「あなたは差別が好きだよね」と妻から言われました。
「人聞きの悪いことを言うんじゃないよ。まるで俺が差別主義者みたいじゃないか」
「差別主義者ではないけれど、差別というテーマが好きよね。15年前から知ってるから大丈夫」
まあ確かに夫が帯に「被差別部落像の虚と実を探る」と書いてある本を読んでいたら
「なぜ我が夫はこんな本を読んでいるのであらうか?」と思うのも仕方ありません。
また妻は「あなたはテーマが暗いノンフィクションばかり読んでいる」とも言います。
首肯せざるを得ません。
これまでそれなりにノンフィクションを読んでいる自負はありますが
下記の2冊の組み合わせには度肝を抜かれました。
角岡伸彦『ノンフィクションにだまされるな! 百田尚樹『殉愛』上原善広『路地の子』のウソ』モナド新書
上原善広『路地の子』新潮社
上原善広『路地の子』とは
上原善広さんという作家がいます。
上原善広(WIkipedia)さんは、被差別部落の出身者として
『被差別の食卓』新潮新書
『コリアン部落 幻の韓国被差別民・白丁を探して』ミリオン出版
『日本の路地を旅する』文藝春秋
などなどのルポルタージュを著しています。
私も彼の本はいくつか読んだことがあります。
『被差別の食卓』で「あぶらかす」という食べ物の存在を知ったり
昔、韓国で白丁(ペクチョン)という人たちがいたことを知ったり
面白く読みました。
たまたま古本屋で『路地の子』を見つけ
「怒涛のノンフィクション!!」との帯に吸い寄せられるように購入しました。
路地というのは、被差別部落のことを指します。
被差別部落出身で芥川賞受賞作家の中上健次が「路地」という表現を使っていたことにならっています。
ちなみに中上健次の代表作は下記2点。
中上健次『岬』(芥川賞受賞作)
中上健次『枯木灘』(岬の続編)
私はこの『路地の子』を一気に読みました。面白かったからです。
牛や豚の解体の描写などにリアリティがありました。
そして、日本人版の『血と骨』だなとも思いました。
どちらも
腕っぷしと気性の荒さで、極道からも一目おかれ、金と性を追い求める父
の話です。
『血と骨』が映画化されたのですから、『路地の子』も映画にしてもいいかもと思いました。
しかし『路地の子』が映画化されることはないでしょう。
『路地の子』に感じる違和感
『路地の子』は面白い。
しかし、素人の私が読んでも、多くの違和感がありました。
・会話文が多い(どうやって裏を取ったのだろう?)
・帯に「父の怒涛の人生」とあるのに最後に「この作品は著者の自伝的ノンフィクションです。

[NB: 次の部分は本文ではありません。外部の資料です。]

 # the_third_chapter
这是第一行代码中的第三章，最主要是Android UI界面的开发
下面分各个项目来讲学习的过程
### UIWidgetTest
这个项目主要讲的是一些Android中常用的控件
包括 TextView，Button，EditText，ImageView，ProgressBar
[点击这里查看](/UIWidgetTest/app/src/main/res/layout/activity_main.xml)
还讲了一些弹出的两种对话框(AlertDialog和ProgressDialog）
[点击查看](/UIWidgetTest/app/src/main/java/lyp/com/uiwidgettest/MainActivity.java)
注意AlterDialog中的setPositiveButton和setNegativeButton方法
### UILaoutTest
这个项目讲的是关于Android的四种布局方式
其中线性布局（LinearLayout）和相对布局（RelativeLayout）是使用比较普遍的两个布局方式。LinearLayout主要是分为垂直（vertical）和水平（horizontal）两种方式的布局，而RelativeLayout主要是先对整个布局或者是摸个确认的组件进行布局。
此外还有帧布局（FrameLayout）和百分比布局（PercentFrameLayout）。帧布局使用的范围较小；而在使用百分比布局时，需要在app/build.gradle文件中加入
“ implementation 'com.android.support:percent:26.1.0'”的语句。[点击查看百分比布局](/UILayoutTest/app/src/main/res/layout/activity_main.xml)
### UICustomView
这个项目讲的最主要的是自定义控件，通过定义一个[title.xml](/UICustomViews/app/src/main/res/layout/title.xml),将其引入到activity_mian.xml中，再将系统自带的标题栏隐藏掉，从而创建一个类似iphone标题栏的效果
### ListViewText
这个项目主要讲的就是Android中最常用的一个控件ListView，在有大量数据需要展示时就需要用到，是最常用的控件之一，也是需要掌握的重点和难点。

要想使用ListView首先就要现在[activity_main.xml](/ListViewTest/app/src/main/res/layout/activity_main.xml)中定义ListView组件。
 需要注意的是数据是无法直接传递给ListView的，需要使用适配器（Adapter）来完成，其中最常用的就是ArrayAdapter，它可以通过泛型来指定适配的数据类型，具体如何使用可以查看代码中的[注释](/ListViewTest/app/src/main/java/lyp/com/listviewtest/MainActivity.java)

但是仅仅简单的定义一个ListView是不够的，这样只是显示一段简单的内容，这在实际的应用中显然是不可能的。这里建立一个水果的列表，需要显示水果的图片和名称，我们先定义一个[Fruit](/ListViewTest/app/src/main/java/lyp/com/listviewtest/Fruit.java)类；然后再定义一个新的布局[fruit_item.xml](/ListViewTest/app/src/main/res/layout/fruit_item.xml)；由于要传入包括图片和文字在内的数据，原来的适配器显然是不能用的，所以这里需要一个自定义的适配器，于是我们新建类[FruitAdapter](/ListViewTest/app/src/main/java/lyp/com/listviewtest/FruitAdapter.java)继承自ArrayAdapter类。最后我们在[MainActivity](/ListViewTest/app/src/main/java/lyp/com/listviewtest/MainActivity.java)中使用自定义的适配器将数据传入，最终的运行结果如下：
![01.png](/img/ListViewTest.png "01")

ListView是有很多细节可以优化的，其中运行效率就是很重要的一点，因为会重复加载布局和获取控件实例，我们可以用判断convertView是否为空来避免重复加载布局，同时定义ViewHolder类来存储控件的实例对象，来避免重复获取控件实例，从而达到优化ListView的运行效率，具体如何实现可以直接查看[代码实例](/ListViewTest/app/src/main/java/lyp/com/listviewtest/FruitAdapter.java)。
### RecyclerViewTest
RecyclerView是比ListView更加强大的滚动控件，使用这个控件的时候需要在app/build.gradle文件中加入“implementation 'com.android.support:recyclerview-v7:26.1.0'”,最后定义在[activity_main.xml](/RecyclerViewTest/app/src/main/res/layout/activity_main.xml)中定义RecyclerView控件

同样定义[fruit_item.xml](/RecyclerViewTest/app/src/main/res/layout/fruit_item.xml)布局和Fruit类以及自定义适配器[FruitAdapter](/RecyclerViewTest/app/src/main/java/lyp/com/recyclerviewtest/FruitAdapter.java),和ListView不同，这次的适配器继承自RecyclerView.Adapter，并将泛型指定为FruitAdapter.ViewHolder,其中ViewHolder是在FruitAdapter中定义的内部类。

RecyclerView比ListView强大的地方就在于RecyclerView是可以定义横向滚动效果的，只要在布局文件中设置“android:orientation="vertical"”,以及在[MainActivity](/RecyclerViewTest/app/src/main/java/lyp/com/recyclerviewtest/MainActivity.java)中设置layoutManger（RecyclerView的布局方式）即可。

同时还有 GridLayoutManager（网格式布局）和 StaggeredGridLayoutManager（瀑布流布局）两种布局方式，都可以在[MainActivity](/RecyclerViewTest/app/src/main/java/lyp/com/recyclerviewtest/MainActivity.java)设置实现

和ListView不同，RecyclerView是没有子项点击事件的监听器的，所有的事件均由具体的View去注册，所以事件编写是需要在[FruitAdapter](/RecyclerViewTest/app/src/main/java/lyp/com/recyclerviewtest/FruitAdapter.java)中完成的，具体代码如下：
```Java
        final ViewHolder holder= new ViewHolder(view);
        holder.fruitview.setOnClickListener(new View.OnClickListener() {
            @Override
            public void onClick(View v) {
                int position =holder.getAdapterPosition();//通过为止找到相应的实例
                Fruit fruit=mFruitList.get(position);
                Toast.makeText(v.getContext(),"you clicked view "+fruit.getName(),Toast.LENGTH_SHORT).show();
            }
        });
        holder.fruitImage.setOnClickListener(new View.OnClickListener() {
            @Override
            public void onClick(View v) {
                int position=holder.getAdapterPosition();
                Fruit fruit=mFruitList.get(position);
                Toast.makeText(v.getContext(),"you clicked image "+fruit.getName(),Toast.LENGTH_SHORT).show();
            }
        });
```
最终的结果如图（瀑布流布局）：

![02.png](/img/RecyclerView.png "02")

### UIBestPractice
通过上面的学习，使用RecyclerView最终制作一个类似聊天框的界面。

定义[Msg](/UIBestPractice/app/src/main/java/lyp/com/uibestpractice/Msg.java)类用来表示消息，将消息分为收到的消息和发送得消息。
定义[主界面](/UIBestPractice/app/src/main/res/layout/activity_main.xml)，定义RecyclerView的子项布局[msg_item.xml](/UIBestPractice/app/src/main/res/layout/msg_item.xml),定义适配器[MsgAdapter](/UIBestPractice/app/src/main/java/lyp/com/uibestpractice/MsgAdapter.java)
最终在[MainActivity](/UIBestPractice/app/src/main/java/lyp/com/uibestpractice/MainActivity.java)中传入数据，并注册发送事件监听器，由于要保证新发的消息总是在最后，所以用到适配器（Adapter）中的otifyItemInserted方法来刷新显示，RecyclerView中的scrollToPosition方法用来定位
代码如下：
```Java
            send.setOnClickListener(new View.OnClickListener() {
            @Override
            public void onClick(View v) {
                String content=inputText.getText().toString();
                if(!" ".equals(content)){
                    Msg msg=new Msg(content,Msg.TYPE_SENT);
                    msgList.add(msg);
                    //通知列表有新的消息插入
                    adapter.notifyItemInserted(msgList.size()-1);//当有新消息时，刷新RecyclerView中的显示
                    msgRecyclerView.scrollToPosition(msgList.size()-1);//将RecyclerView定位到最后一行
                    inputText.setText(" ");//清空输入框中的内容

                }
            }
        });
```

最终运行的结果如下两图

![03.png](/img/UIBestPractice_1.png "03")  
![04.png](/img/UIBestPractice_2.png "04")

」
とあります。主人公は紛れもなく父なのに。
・ノンフィクションと言ってるわりに、登場人物がほぼ仮名な気がする。
(父の龍造は中上健次の小説の人物から採用しているようです)
・ノンフィクションなのに、参考文献が一冊も書かれていない。
もっとも強い違和感が、最終章にて
上原氏の兄が幼女への性犯罪で逮捕されたり、自身が自殺未遂をしたことなどを
(我々兄弟は)
「父としてこちらを向いて欲しかったのではないだろうか」
「たとえねじれた愛情表現だったとしても、父に本気でこちらを向いてもらうには、
私たちはそうするしかなかったのだ」
と性犯罪さえも父への愛情表現としてしかたない
などと書いていることでした。
ちょっとやばいぞ、そう思わずにはいられません。
『ノンフィクションにだまされるな!』を読む
角岡伸彦『ノンフィクションにだまされるな! 百田尚樹『殉愛』上原善広『路地の子』のウソ』モナド
角岡伸彦さんという方を、私は寡聞にして知りませんでした。
神戸新聞の記者を経て、フリーライターになった方で、被差別部落に関する著書が多いです。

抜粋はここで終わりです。